Supplied records below:
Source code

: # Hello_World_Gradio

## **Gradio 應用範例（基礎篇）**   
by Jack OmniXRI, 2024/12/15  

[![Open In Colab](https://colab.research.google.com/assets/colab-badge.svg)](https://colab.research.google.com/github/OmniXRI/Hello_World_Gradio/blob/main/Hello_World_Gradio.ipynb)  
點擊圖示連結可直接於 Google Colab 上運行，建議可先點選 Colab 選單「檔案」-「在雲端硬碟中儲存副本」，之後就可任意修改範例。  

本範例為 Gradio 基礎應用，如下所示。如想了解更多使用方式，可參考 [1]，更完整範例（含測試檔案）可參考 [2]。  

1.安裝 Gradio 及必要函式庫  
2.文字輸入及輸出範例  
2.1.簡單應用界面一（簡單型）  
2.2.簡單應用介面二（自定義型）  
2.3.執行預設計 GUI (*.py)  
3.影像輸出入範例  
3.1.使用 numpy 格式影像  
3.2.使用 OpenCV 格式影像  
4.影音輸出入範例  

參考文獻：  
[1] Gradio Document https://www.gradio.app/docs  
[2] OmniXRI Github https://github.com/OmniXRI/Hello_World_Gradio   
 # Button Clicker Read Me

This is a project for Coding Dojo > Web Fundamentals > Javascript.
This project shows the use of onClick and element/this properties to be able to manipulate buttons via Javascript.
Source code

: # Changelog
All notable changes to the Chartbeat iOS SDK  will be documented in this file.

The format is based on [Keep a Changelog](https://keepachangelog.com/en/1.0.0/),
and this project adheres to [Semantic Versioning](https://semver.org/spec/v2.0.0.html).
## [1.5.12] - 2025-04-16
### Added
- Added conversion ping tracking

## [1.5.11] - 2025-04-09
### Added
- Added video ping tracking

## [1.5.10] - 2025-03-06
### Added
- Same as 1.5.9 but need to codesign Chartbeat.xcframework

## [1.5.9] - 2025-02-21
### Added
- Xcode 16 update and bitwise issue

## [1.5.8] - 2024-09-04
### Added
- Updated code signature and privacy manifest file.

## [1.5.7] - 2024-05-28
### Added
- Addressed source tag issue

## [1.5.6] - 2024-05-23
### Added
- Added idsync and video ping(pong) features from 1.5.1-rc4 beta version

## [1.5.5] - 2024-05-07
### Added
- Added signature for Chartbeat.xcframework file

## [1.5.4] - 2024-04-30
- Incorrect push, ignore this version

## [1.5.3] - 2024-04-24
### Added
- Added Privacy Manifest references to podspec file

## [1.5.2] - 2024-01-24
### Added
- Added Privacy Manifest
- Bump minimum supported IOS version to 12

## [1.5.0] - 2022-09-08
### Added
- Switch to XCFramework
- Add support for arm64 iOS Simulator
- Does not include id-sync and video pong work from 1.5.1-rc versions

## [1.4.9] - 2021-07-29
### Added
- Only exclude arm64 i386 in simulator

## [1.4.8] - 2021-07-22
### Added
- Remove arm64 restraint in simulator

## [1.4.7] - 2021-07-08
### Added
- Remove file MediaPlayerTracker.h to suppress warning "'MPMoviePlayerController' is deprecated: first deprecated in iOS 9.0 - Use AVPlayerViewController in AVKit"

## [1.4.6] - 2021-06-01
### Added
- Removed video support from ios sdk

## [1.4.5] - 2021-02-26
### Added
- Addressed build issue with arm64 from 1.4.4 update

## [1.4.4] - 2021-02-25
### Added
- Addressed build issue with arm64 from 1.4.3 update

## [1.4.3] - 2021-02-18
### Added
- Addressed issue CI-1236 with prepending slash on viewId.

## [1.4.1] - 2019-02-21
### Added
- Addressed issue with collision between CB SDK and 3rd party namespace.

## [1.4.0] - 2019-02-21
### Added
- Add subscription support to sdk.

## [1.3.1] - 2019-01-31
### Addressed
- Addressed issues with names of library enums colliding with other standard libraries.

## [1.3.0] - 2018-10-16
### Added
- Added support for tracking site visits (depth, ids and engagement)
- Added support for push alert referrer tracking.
End of Supplied records.
What is being asked - List each line of the entries that holds the string "video".

Output of the exercise -
- Added video ping tracking
- Added idsync and video ping(pong) features from 1.5.1-rc4 beta version
- Does not include id-sync and video pong work from 1.5.1-rc versions
- Removed video support from ios sdk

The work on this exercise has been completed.